Barnim X, or according to another account Barnim XII (15 February 1549, in Wolgast – 1 September 1603, in Szczecin) was a duke of Pomerania and a member of the House of Griffins. He administered from 1569, the Rügenwalde district. From 1600 until his death, he ruled in Pomerania-Stettin.

== Life ==
Barnim was the sixth child of Duke Philip I of Pomerania-Wolgast and his wife Maria of Saxony, Duchess of Pomerania. Philip died in 1560 and was survived by five of his sons; in addition to Barnim, they were his older brothers John Frederick (1542–1600), Bogislaw XIII (1544–1606) and Ernest Louis (1545–1592) and Barnim's younger brother Casimir VI (1557–1605). A guardianship government was set up for all the brothers. It consisted of the Lord Chamberlain Ulrich von Schwerin as a regent and a regency council of eleven people.

Barnim and his brother Ernest Louis studied from 1563 at the University of Wittenberg, where they lived until 1565 at the home of a Martin Luther, the son of the reformer Martin Luther. In Wittenberg he served as Rector in the summer semester of 1564.

In 1569 government in Pomerania was reorganized. Duke Barnim IX, who had no surviving sons, abdicated in favour of his second cousins John Frederick and Barnim X. Barnim waived the co-regency and agreed with his brother that he would rule the district of Rügenwalde. On 25 July 1569, the division of Pomerania was settled in the Treaty of Jasenitz.

Also in 1569, a marriage with a Polish princess was planned, but this did not come about. In Rügenwalde Barnim reigned since 1569 in quiet seclusion with reasonable economy. In 1581 he married Anna Maria of Brandenburg, a daughter of Elector John George of Brandenburg. The marriage produced no children.

After John Frederick's death of in 1600 Barnim succeeded him as ruler of Pomerania-Stettin. In 1602 he moved from Rügenwalde to the capital city of Stettin. In Rügenwalde, he was succeeded by his younger brother Casimir VI.
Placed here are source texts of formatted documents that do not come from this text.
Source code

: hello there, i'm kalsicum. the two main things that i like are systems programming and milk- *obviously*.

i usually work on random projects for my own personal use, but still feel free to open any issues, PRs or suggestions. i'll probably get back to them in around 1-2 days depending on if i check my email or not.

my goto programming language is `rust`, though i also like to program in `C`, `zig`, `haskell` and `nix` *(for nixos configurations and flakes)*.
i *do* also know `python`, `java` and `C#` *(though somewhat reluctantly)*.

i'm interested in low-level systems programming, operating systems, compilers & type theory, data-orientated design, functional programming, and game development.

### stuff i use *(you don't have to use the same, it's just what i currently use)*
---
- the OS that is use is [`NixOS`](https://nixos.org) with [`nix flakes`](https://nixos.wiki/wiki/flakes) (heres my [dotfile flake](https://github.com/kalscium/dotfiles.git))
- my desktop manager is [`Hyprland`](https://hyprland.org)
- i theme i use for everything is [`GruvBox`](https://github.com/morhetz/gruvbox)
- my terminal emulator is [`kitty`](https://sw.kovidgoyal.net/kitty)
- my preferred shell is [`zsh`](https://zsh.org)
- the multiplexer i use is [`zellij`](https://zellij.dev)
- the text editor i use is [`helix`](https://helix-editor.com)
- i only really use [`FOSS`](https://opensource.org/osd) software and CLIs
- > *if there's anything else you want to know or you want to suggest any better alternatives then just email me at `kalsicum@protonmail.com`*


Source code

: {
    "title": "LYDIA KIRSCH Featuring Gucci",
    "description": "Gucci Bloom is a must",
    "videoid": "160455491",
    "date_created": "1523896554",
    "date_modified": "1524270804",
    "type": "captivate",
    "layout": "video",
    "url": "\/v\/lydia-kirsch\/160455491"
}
Barnim didn't enjoy governing Pomerania-Stettin. John Frederick had lived beyond his means, leaving substantial debts and districts pledged to his creditors. Barnim cut expenses, which made him unpopular. He died on 1 September 1603 in Stettin, and was buried in the Castle Church in Stettin. He left no children. His widow Anna Maria died in 1618 in her Wittum in Wolin.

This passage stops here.